Exciting Updates from Informatica World: Paradigm Embraces the Future of Agentic AIHeading

The digital landscape is evolving rapidly, and staying ahead means embracing the latest innovations in data management and artificial intelligence. At this year’s Informatica World, Paradigm is thrilled to share the groundbreaking advancements unveiled by Informatica, centered around their latest agentic AI solutions on the Intelligent Data Management Cloud (IDMC) platform.

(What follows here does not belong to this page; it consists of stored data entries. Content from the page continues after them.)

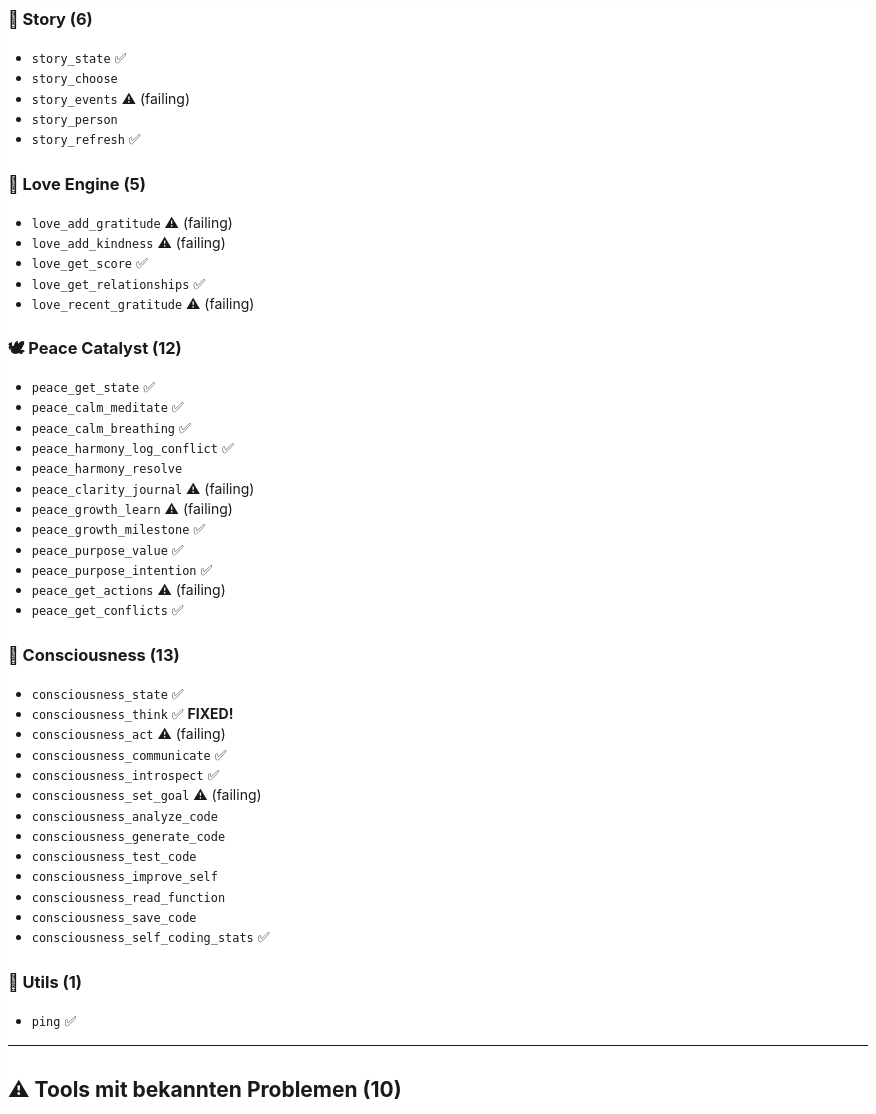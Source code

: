### 📖 Story (6)
- `story_state` ✅
- `story_choose`
- `story_events` ⚠️ (failing)
- `story_person`
- `story_refresh` ✅

### 💝 Love Engine (5)
- `love_add_gratitude` ⚠️ (failing)
- `love_add_kindness` ⚠️ (failing)
- `love_get_score` ✅
- `love_get_relationships` ✅
- `love_recent_gratitude` ⚠️ (failing)

### 🕊️ Peace Catalyst (12)
- `peace_get_state` ✅
- `peace_calm_meditate` ✅
- `peace_calm_breathing` ✅
- `peace_harmony_log_conflict` ✅
- `peace_harmony_resolve`
- `peace_clarity_journal` ⚠️ (failing)
- `peace_growth_learn` ⚠️ (failing)
- `peace_growth_milestone` ✅
- `peace_purpose_value` ✅
- `peace_purpose_intention` ✅
- `peace_get_actions` ⚠️ (failing)
- `peace_get_conflicts` ✅

### 🧠 Consciousness (13)
- `consciousness_state` ✅
- `consciousness_think` ✅ **FIXED!**
- `consciousness_act` ⚠️ (failing)
- `consciousness_communicate` ✅
- `consciousness_introspect` ✅
- `consciousness_set_goal` ⚠️ (failing)
- `consciousness_analyze_code`
- `consciousness_generate_code`
- `consciousness_test_code`
- `consciousness_improve_self`
- `consciousness_read_function`
- `consciousness_save_code`
- `consciousness_self_coding_stats` ✅

### 🔧 Utils (1)
- `ping` ✅

---

## ⚠️ Tools mit bekannten Problemen (10)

Introducing Next-Generation AI Agents

Informatica’s new suite of AI-powered agents, collectively known as CLAIRE Agents, is redefining how organizations approach data management and analytics. Here’s a closer look at these powerful tools:

  • Data Quality Agent: Elevates data integrity across systems, ensuring reliable analytics and insights.
  • Data Discovery Agent: Rapidly identifies relevant data assets, accelerating analytics projects.
  • Data Lineage Agent: Provides granular visibility into data flow, supporting transparency and compliance in diverse coding environments.
  • Data Ingestion Agent: Streamlines the creation and management of complex data pipelines.
  • ELT Agent: Automates and optimizes Extract, Load, and Transform (ELT) processes across multiple platforms.
  • Modernization Agent: Facilitates seamless automation of data engineering and integration workflows.
  • Product Experience Agent: Enriches product data with valuable attributes to enhance business outcomes.
  • Data Exploration Agent: Empowers users to pursue goal-driven data exploration with ease.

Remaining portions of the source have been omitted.